One such example of fleet optimisation at its best is IoT technology implemented to not only gain an overview of fleet location and status through GPS tracking, but also in the storage and exchange of idling returnable assets/packaging in this case, pallets.
Road freight transport companies travel long distance to collect and bring empty pallets back to their owners, which is costly and unproductive, while having a negative environmental impact in empty miles.
By bringing together actual route data and end-client behaviour with future predictions, supply chain managers can project where assets need to be in advance of demand and optimise route planning as well as maximizing local storage requirements.
With better location tracking of a fleet and pallets, users (such as retailers) are able to exchange pallets via a collaborative online platform and use their fleet operations to establish the most efficient routes to deliver and recover the pallets.
This promotes collaboration between businesses, reduces CO2 emissions and empty miles, while streamlining operations and costs.
Indeed, the losses related to poor management of returnable assets add up.
Returnable and reusable assets can cost between $200-$6,500 per unit or even more depending on the industry.
And that is not including the cost of the inventory that each asset is carrying.
The good news is that resolving this issue of theft or loss of returnable assets has a massive impact on operational efficiency.

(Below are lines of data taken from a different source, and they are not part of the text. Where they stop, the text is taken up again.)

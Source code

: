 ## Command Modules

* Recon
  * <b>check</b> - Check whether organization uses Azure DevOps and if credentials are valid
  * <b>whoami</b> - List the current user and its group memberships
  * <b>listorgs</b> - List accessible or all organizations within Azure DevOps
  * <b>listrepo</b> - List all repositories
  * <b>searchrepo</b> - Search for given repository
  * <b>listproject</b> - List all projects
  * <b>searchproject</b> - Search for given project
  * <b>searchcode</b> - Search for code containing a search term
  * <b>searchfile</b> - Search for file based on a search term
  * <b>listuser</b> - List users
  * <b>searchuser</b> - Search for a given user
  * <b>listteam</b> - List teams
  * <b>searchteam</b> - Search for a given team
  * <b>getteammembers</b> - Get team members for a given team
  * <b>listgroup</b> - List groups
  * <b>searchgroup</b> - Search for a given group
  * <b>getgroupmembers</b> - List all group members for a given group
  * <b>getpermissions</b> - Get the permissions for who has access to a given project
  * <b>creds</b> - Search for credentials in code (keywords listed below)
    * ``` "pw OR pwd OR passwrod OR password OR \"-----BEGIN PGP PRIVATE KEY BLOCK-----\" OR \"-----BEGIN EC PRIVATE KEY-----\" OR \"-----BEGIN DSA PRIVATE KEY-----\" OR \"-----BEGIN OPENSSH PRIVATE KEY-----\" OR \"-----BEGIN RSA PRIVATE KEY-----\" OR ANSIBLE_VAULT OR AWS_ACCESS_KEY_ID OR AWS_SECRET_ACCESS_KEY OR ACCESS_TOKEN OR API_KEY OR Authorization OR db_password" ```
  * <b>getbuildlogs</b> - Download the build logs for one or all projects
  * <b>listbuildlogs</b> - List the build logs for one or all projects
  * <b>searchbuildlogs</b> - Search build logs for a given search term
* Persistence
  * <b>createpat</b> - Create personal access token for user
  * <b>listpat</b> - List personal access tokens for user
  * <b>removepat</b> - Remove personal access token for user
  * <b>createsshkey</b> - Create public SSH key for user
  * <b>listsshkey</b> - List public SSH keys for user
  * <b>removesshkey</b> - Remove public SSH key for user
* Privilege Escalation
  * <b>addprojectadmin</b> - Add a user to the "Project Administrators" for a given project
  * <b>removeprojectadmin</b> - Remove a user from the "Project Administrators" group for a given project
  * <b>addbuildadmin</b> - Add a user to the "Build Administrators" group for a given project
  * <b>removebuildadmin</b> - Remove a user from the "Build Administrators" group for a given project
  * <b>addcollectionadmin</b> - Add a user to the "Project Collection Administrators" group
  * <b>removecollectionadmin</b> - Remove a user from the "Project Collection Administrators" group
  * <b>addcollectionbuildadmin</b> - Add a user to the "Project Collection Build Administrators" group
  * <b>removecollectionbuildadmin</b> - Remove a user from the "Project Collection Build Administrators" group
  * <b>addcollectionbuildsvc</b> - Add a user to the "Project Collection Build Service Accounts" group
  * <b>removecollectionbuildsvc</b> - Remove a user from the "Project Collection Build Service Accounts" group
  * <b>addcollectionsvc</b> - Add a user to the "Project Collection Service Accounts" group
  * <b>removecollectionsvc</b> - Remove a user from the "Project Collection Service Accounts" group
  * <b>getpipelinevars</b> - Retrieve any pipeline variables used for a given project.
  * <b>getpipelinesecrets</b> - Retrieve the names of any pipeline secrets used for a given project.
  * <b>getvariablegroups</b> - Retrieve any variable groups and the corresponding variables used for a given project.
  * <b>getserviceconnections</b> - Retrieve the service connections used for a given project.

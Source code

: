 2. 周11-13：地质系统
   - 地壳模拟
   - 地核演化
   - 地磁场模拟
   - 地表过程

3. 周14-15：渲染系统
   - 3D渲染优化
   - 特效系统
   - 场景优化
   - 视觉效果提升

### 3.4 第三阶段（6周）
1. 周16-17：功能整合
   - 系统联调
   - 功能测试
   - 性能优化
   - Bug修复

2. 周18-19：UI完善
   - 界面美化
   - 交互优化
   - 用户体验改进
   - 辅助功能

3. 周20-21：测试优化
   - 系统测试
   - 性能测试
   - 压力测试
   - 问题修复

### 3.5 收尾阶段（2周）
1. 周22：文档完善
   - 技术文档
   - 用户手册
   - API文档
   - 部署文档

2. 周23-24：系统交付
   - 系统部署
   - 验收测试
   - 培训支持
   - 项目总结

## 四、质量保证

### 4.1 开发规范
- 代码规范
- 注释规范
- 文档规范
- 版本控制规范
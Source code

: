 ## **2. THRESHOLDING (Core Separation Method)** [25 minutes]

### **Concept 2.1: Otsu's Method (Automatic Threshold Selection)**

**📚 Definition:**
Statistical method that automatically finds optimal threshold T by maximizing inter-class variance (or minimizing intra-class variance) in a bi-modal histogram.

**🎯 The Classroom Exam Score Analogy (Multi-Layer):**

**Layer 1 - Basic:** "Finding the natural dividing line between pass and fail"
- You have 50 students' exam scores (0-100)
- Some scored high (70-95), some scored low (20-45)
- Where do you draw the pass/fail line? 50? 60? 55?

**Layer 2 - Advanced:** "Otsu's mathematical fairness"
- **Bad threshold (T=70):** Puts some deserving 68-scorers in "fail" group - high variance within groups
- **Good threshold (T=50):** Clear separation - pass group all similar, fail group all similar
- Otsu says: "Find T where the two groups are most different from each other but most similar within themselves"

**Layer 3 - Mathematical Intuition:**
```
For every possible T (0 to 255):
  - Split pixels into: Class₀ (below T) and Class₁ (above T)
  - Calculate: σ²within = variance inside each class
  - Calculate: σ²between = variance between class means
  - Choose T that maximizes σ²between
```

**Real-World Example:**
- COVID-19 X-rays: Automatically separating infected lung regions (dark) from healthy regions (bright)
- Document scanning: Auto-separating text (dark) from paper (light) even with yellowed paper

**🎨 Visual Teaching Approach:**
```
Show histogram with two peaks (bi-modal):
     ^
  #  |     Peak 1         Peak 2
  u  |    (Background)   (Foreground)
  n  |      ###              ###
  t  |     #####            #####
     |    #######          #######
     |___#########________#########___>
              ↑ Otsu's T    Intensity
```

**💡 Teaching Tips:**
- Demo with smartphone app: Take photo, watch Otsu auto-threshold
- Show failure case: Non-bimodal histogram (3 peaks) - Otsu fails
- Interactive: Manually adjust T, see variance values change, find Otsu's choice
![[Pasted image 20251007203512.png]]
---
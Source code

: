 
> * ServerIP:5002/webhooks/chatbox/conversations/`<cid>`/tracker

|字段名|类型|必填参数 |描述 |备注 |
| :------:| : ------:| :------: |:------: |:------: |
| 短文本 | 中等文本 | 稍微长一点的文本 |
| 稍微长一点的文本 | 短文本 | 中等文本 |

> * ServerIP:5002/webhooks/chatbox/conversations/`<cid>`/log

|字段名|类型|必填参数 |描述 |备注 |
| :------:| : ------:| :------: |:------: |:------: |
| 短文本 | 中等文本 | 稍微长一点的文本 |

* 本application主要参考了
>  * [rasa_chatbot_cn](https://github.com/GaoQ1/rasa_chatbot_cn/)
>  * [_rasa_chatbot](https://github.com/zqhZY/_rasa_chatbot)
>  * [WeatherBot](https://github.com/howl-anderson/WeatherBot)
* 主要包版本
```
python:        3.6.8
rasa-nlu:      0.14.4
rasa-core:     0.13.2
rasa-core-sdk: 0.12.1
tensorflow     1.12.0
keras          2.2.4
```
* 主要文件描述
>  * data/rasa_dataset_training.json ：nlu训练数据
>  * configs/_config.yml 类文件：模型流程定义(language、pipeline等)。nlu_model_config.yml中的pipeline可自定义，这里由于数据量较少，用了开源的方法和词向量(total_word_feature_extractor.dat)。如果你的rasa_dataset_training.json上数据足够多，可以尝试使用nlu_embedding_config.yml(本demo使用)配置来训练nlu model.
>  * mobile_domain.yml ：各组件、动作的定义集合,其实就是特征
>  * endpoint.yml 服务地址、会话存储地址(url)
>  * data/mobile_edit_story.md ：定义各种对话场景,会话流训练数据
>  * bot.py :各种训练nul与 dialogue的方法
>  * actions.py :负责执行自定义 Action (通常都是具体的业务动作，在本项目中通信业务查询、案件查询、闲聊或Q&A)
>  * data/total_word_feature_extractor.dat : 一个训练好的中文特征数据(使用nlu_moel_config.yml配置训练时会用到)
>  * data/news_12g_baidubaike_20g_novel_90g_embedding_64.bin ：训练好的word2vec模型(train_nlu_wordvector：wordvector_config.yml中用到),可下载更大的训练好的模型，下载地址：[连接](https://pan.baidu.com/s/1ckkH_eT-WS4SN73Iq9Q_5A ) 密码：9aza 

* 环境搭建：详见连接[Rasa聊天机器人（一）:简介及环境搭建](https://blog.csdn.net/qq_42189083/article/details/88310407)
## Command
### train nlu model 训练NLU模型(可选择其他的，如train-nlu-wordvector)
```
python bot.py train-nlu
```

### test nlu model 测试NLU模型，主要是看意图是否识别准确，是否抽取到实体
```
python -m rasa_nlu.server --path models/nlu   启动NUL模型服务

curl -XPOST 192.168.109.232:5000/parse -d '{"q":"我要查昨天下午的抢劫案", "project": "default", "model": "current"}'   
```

If we take the asset tracking data a step further and feed it into AI software, that would then be able to regularly track footfall of venues which took delivery of the kegs and compare it to how much product was being consumed at each venue at regular intervals.
The data could be filtered all the way back to marketing functions in a consumption-modelling capacity to gain a next-level understanding and drive pan-business efficiencies – all afforded by AI input coupled with IoT.
To achieve this valuable and never seen before insight, it is critical to have a platform that can digest and make sense of multiple data points, both real and from AI and ML technologies.
Additionally, through an intelligent overview of fleet operations, fleet managers can assign transport efficiently resulting in fewer trucks, less fuel, reducing their carbon footprint and costs.